Following Kim (2010), we can give the following descriptions of the five components:

D1 Intercept effect: This is purely the difference in differences between group and overall intercepts.

D2 Pure coefficient effect: This component measures how much the gap between groups changes because of changes in the coefficients if there were no differences in the endowments at all, neither between groups nor over time.

D3 Coefficient interaction effect: This component measures how much the gap between groups changes because of the average change in endowment combined with the difference in the averaged coefficient. It is supposed to capture the aspect of initial level differences in coefficients, which affect the change in the gap in interaction with changes in endowments.

D4 Pure endowment effect: This component is the analog to D2 for endowments. It measures how much the gap between groups changes because of changes in the endowments if there were no differences in the coefficients at all, neither between groups nor over time.
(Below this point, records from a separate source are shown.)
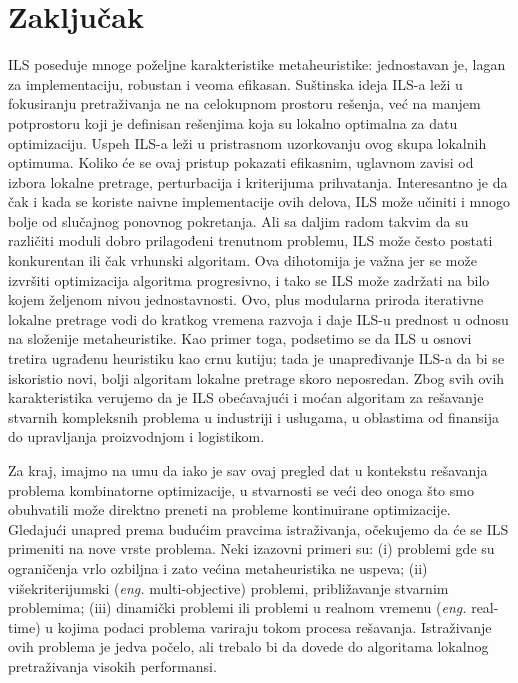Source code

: \documentclass[a4paper]{article}
\newcommand{\eng}[1]{(\textit{eng.} #1)}
\begin{document}
\section{Zaključak}
\label{sec:zakljucak}

ILS poseduje mnoge poželjne karakteristike metaheuristike: jednostavan je, lagan za implementaciju, robustan i veoma efikasan. Suštinska ideja ILS-a leži u fokusiranju pretraživanja ne na celokupnom prostoru rešenja, već na manjem potprostoru koji je definisan rešenjima koja su lokalno optimalna za datu optimizaciju. Uspeh ILS-a leži u pristrasnom uzorkovanju ovog skupa lokalnih optimuma. Koliko će se ovaj pristup pokazati efikasnim, uglavnom zavisi od izbora lokalne pretrage, perturbacija i kriterijuma prihvatanja. Interesantno je da čak i kada se koriste naivne implementacije ovih delova, ILS može učiniti i mnogo bolje od slučajnog ponovnog pokretanja. Ali sa daljim radom takvim da su različiti moduli dobro prilagođeni trenutnom problemu, ILS može često postati konkurentan ili čak vrhunski algoritam. Ova dihotomija je važna jer se može izvršiti optimizacija algoritma progresivno, i tako se ILS može zadržati na bilo kojem željenom nivou jednostavnosti. Ovo, plus modularna priroda iterativne lokalne pretrage vodi do kratkog vremena razvoja i daje ILS-u prednost u odnosu na složenije metaheuristike. Kao primer toga, podsetimo se da ILS u osnovi tretira ugrađenu heuristiku kao crnu kutiju; tada je unapređivanje ILS-a da bi se iskoristio novi, bolji algoritam lokalne pretrage skoro neposredan. Zbog svih ovih karakteristika verujemo da je ILS obećavajući i moćan algoritam za rešavanje stvarnih kompleksnih problema u industriji i uslugama, u oblastima od finansija do upravljanja proizvodnjom i logistikom.

Za kraj, imajmo na umu da iako je sav ovaj pregled dat u kontekstu rešavanja problema kombinatorne optimizacije, u stvarnosti se veći deo onoga što smo obuhvatili može direktno preneti na probleme kontinuirane optimizacije. Gledajući unapred prema budućim pravcima istraživanja, očekujemo da će se ILS primeniti na nove vrste problema. Neki izazovni primeri su: (i) problemi gde su ograničenja vrlo ozbiljna i zato većina metaheuristika ne uspeva; (ii) višekriterijumski \eng{multi-objective} problemi, približavanje stvarnim problemima; (iii) dinamički problemi ili problemi u realnom vremenu \eng{real-time} u kojima podaci problema variraju tokom procesa rešavanja.
Istraživanje ovih problema je jedva počelo, ali trebalo bi da dovede do algoritama lokalnog pretraživanja visokih performansi.

\clearpage 


\appendix
 

\end{document}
D5 Endowment interaction effect: This component is the analog to D3 but reverses the role of endowment and coefficients. It measures how much the gap between groups changes because of the average change in coefficients combined with the difference in the averaged endowments. It is supposed to capture the aspect of initial level differences in endowments, which affect the gap in interaction with changes in coefficients.

4.7 Panel models and time-constant error terms

As mentioned in section 3.4, decompositions can also attribute parts of group differences in levels of the outcome to factors that are time constant within the period of observation. The same can be done for change over time (ΔU). However, this makes sense only if we have an unbalanced panel. If the panel is balanced, the expectations of the time-constant error terms cannot change over time and cannot contribute anything to the decomposition of change between groups.

If we see substantial contributions of the time-constant error terms, the data suffer from group-specific panel attrition, which contributes to a change in the group differences in the outcome. In this case, we can add a component ΔU to all the previous five decompositions as well as to the interventionist decomposition method introduced in the next section.

Δ U = {E (u_{t}^{A}) - E (u_{s}^{A})} - {E (u_{t}^{B}) - E (u_{s}^{B})}

4.8 The relationship between the different types of decompositions

Because all decomposition approaches decompose the same differences in change over time, each decomposition can be expanded and transformed into any other of the existing decompositions. Nevertheless, there are some direct relationships that are worth mentioning and that are also depicted in figure 2.⁶

Figure 2.

Relationship among decomposition approaches. note: SSM = simple subtraction method (section 4.1), WL = Wellington (1993) (section 4.3), MPJD = Makepeace et al. (1999) (section 4.5), SW = Smith and Welch (1989) (section 4.2), KIM = Kim (2010) (section 4.6)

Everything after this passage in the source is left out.